Le préfet de Seine-et-Marne, Thierry Coudert, a été accueilli sur l’exploitation de Pascal Verrièle à Dormelles, mardi 7 juillet. Une rencontre riche en échanges sur les problématiques agricoles.

Répondant à l’invitation de la FDSEA 77, des JA 77 et de la chambre d’Agricuture de région Île-de-France, le préfet de Seine-et-Marne, Thierry Coudert, arrivé dans le département quelques semaines avant le début du confinement, s’est rendu à Dormelles sur l’exploitation de polyculture de Pascal Verrièle mardi 7 juillet.
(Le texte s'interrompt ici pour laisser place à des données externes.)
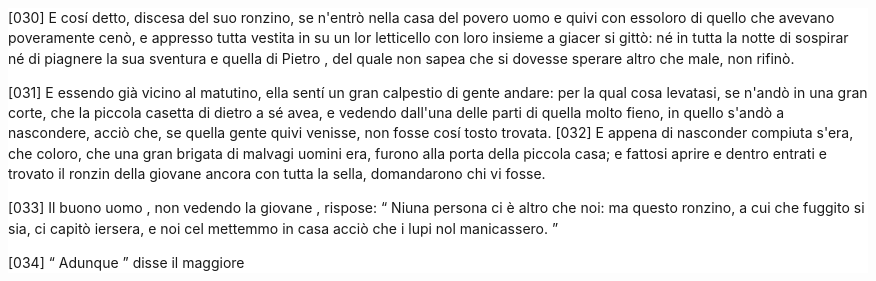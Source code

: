   </q>
 </p>
 <p>
  <a name="p05030030">
   [030]
  </a>
  E cos&iacute; detto, discesa del suo ronzino, se n'entr&ograve; nella casa del povero
  <name persref="vecchio-0503" type="person">
   uomo
  </name>
  e quivi con essoloro di quello che avevano poveramente cen&ograve;, e appresso tutta vestita in su un lor letticello con loro insieme a giacer si gitt&ograve;: n&eacute; in tutta la notte di sospirar n&eacute; di piagnere la sua sventura e quella di
  <name persref="pietroboccamazza" type="person">
   Pietro
  </name>
  , del quale non sapea che si dovesse sperare altro che male, non rifin&ograve;.
 </p>
 <p>
  <a name="p05030031">
   [031]
  </a>
  E essendo gi&agrave; vicino al matutino, ella sent&iacute; un gran calpestio di gente andare: per la qual cosa levatasi, se n'and&ograve; in una gran corte, che la piccola casetta di dietro a s&eacute; avea, e vedendo dall'una delle parti di quella molto fieno, in quello s'and&ograve; a nascondere, acci&ograve; che, se quella gente quivi venisse, non fosse cos&iacute; tosto trovata.
  <a name="p05030032">
   [032]
  </a>
  E appena di nasconder compiuta s'era, che coloro, che una gran brigata di malvagi uomini era, furono alla porta della piccola casa; e fattosi aprire e dentro entrati e trovato il ronzin della
  <name persref="agnolella" type="person">
   giovane
  </name>
  ancora con tutta la sella, domandarono chi vi fosse.
 </p>
 <p>
  <a name="p05030033">
   [033]
  </a>
  Il buono
  <name persref="vecchio-0503" type="person">
   uomo
  </name>
  , non vedendo la
  <name persref="agnolella" type="person">
   giovane
  </name>
  , rispose:
  <q direct="unspecified" who="vecchio-0503">
   Niuna persona ci &egrave; altro che noi: ma questo ronzino, a cui che fuggito si sia, ci capit&ograve; iersera, e noi cel mettemmo in casa acci&ograve; che i lupi nol manicassero.
  </q>
 </p>
 <p>
  <a name="p05030034">
   [034]
  </a>
  <q direct="unspecified" who="capobrigata-0503">
   Adunque
  </q>
  disse il
  <name persref="capobrigata-0503" type="person">
   maggiore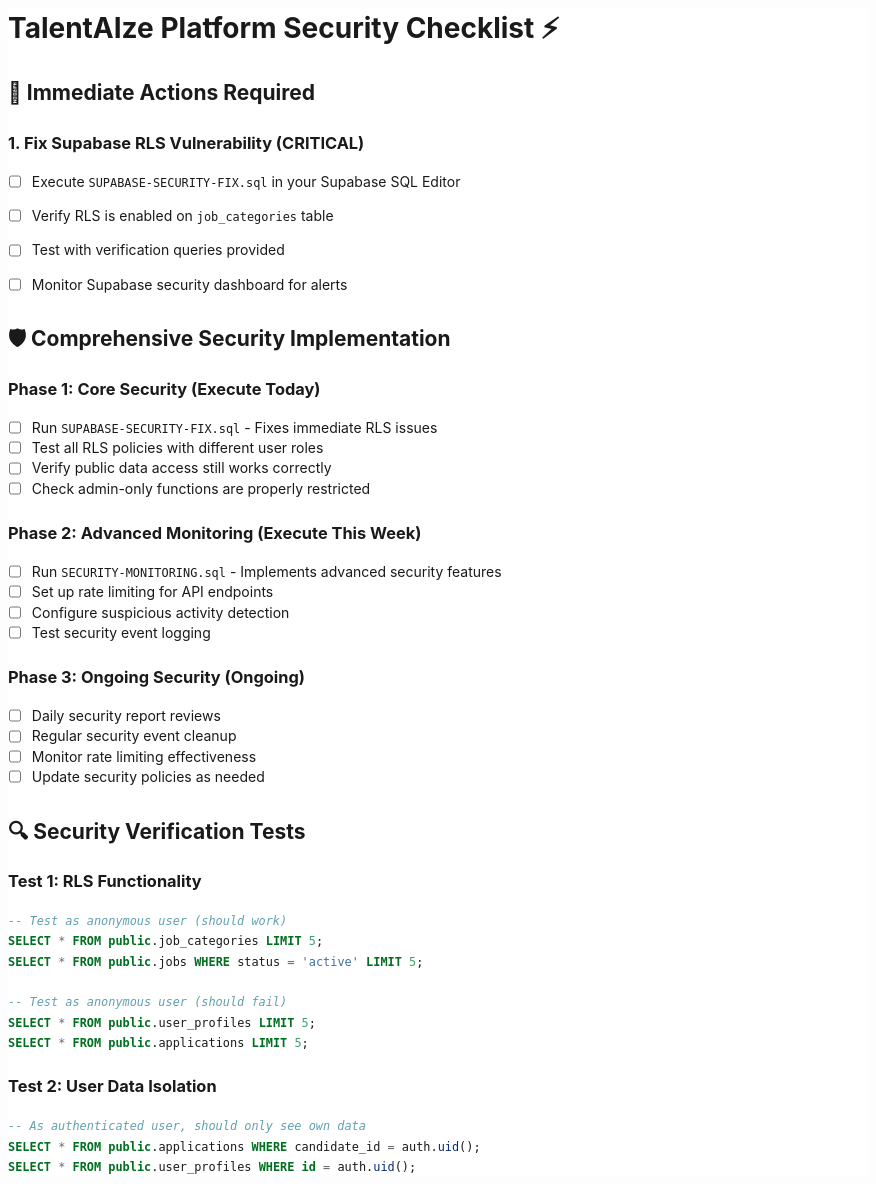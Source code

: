 # TalentAIze Platform Security Checklist ⚡

## 🚨 Immediate Actions Required

### 1. **Fix Supabase RLS Vulnerability** (CRITICAL)
- [ ] Execute `SUPABASE-SECURITY-FIX.sql` in your Supabase SQL Editor
- [ ] Verify RLS is enabled on `job_categories` table
- [ ] Test with verification queries provided
- [ ] Monitor Supabase security dashboard for alerts


## 🛡️ Comprehensive Security Implementation

### Phase 1: Core Security (Execute Today)
- [ ] Run `SUPABASE-SECURITY-FIX.sql` - Fixes immediate RLS issues
- [ ] Test all RLS policies with different user roles
- [ ] Verify public data access still works correctly
- [ ] Check admin-only functions are properly restricted

### Phase 2: Advanced Monitoring (Execute This Week)
- [ ] Run `SECURITY-MONITORING.sql` - Implements advanced security features
- [ ] Set up rate limiting for API endpoints
- [ ] Configure suspicious activity detection
- [ ] Test security event logging

### Phase 3: Ongoing Security (Ongoing)
- [ ] Daily security report reviews
- [ ] Regular security event cleanup
- [ ] Monitor rate limiting effectiveness
- [ ] Update security policies as needed

## 🔍 Security Verification Tests

### Test 1: RLS Functionality
```sql
-- Test as anonymous user (should work)
SELECT * FROM public.job_categories LIMIT 5;
SELECT * FROM public.jobs WHERE status = 'active' LIMIT 5;

-- Test as anonymous user (should fail)
SELECT * FROM public.user_profiles LIMIT 5;
SELECT * FROM public.applications LIMIT 5;
```

### Test 2: User Data Isolation
```sql
-- As authenticated user, should only see own data
SELECT * FROM public.applications WHERE candidate_id = auth.uid();
SELECT * FROM public.user_profiles WHERE id = auth.uid();
```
« Dans le sud Seine-et-Marne, on joue sur la qualité pour gagner de la valeur ajoutée », a expliqué l’exploitant en lui présentant son assolement diversifié — pour limiter les risques —, la gestion agronomique de l’exploitation et les contrats sur lesquels il s’engage comme le blé Barilla. Mais l’exploitant est inquiet pour l’avenir des betteraves, une culture qui cumule les difficultés depuis quelques années, et du colza face à la pression des insectes en l’absence de matières actives.

Sur cette exploitation de 180 hectares, qui s’appuie notamment sur les nouvelles technologies et l’agriculture de conservation, la production de blé permet, par exemple, de fabriquer 2,15 millions de baguettes.
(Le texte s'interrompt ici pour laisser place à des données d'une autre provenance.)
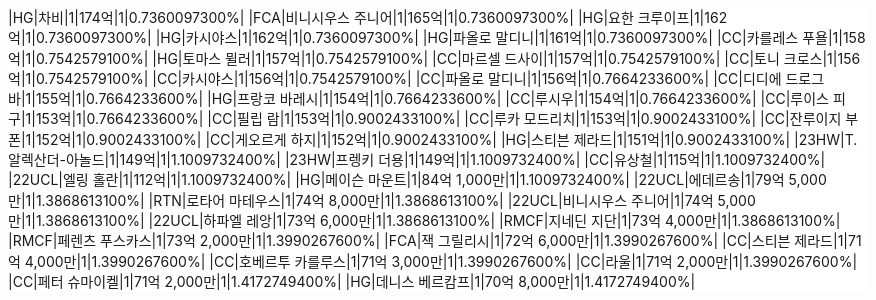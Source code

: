 |HG|차비|1|174억|1|0.7360097300%|
|FCA|비니시우스 주니어|1|165억|1|0.7360097300%|
|HG|요한 크루이프|1|162억|1|0.7360097300%|
|HG|카시야스|1|162억|1|0.7360097300%|
|HG|파올로 말디니|1|161억|1|0.7360097300%|
|CC|카를레스 푸욜|1|158억|1|0.7542579100%|
|HG|토마스 뮐러|1|157억|1|0.7542579100%|
|CC|마르셀 드사이|1|157억|1|0.7542579100%|
|CC|토니 크로스|1|156억|1|0.7542579100%|
|CC|카시야스|1|156억|1|0.7542579100%|
|CC|파올로 말디니|1|156억|1|0.7664233600%|
|CC|디디에 드로그바|1|155억|1|0.7664233600%|
|HG|프랑코 바레시|1|154억|1|0.7664233600%|
|CC|루시우|1|154억|1|0.7664233600%|
|CC|루이스 피구|1|153억|1|0.7664233600%|
|CC|필립 람|1|153억|1|0.9002433100%|
|CC|루카 모드리치|1|153억|1|0.9002433100%|
|CC|잔루이지 부폰|1|152억|1|0.9002433100%|
|CC|게오르게 하지|1|152억|1|0.9002433100%|
|HG|스티븐 제라드|1|151억|1|0.9002433100%|
|23HW|T. 알렉산더-아놀드|1|149억|1|1.1009732400%|
|23HW|프렝키 더용|1|149억|1|1.1009732400%|
|CC|유상철|1|115억|1|1.1009732400%|
|22UCL|엘링 홀란|1|112억|1|1.1009732400%|
|HG|메이슨 마운트|1|84억 1,000만|1|1.1009732400%|
|22UCL|에데르송|1|79억 5,000만|1|1.3868613100%|
|RTN|로타어 마테우스|1|74억 8,000만|1|1.3868613100%|
|22UCL|비니시우스 주니어|1|74억 5,000만|1|1.3868613100%|
|22UCL|하파엘 레앙|1|73억 6,000만|1|1.3868613100%|
|RMCF|지네딘 지단|1|73억 4,000만|1|1.3868613100%|
|RMCF|페렌츠 푸스카스|1|73억 2,000만|1|1.3990267600%|
|FCA|잭 그릴리시|1|72억 6,000만|1|1.3990267600%|
|CC|스티븐 제라드|1|71억 4,000만|1|1.3990267600%|
|CC|호베르투 카를루스|1|71억 3,000만|1|1.3990267600%|
|CC|라울|1|71억 2,000만|1|1.3990267600%|
|CC|페터 슈마이켈|1|71억 2,000만|1|1.4172749400%|
|HG|데니스 베르캄프|1|70억 8,000만|1|1.4172749400%|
Depuis peu, avec vingt-et-un collègues, il a créé un GIEE (Groupement d’intérêt économique et environnemental) sur l’agriculture de conservation. Exploitant des petites parcelles bordées de bois, un temps non négligeable est consacré au passage de l’épareuse. « Quand on dit qu’on entretient le paysage, c’est aussi ce travail », a relevé le président de la FDSEA 77, Cyrille Milard.
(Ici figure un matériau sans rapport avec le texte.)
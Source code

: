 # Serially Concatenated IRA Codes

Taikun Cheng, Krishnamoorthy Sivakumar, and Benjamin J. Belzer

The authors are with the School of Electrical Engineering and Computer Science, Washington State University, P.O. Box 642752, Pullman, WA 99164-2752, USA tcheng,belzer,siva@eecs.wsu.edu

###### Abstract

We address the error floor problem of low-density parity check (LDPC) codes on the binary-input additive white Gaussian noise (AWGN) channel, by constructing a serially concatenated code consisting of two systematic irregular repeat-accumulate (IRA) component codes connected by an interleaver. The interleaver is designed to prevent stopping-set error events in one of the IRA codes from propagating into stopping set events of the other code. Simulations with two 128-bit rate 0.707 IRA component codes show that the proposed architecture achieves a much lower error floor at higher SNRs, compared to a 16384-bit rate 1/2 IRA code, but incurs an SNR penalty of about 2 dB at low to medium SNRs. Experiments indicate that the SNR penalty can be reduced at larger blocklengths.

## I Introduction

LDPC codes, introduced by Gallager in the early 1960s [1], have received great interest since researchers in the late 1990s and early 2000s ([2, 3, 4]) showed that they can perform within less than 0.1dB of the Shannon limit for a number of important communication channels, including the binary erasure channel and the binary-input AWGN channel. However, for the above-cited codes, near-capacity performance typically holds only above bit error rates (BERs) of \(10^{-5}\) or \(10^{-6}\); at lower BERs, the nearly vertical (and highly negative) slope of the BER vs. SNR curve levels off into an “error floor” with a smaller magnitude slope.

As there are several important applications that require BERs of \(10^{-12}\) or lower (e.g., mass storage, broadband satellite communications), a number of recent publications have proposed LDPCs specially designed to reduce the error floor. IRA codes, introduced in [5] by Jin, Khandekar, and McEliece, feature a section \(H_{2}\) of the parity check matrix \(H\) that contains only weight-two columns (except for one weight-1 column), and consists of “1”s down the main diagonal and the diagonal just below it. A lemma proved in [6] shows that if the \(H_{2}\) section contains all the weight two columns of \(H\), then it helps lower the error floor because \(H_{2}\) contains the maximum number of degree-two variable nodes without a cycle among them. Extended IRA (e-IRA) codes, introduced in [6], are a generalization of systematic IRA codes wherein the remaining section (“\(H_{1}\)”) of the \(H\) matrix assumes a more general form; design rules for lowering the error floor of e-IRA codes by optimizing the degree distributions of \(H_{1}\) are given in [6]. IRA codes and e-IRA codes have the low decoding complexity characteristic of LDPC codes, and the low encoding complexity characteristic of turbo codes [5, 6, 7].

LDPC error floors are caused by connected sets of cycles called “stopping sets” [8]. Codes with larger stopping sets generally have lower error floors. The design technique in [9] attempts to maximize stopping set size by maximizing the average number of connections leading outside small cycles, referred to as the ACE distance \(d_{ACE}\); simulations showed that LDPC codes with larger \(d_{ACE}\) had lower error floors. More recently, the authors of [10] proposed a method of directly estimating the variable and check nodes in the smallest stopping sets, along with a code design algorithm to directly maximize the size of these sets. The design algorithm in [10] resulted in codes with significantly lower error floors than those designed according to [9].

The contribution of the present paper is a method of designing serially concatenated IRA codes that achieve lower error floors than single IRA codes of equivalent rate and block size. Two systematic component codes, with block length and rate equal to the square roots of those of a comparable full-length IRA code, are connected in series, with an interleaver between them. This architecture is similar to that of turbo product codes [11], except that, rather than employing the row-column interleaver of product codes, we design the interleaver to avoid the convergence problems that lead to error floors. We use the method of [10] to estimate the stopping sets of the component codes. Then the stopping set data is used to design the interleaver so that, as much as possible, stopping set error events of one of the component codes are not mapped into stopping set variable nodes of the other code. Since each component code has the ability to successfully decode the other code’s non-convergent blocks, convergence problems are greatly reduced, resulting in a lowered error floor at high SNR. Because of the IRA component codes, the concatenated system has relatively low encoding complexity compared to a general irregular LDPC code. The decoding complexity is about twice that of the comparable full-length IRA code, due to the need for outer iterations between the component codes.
Puis des échanges sur différents sujets, dont certains s’appuyaient sur l’exemple de cette exploitation, ont eu lieu  : la nécessité de revoir les dégâts de gibiers à la baisse, les dépôts sauvages « de plus en plus difficiles à gérer. Avant, on les trouvait sur les chemins, maintenant sur nos parcelles », a souligné Guillaume Lefort, premier vice-président de la chambre, la charte riverains et les ZNT sur lesquelles les premières dérives sont observées (riverains qui traitent le long de leur clôture, dépôt de terre), l’inquiétude pour l’élevage et la quasi-disparition de la production laitière au sud de la Seine, l’enseignement où l’agriculture décrite est plus proche de « Martine à la ferme » que de la réalité et cela dès le plus jeune âge, la communication générale…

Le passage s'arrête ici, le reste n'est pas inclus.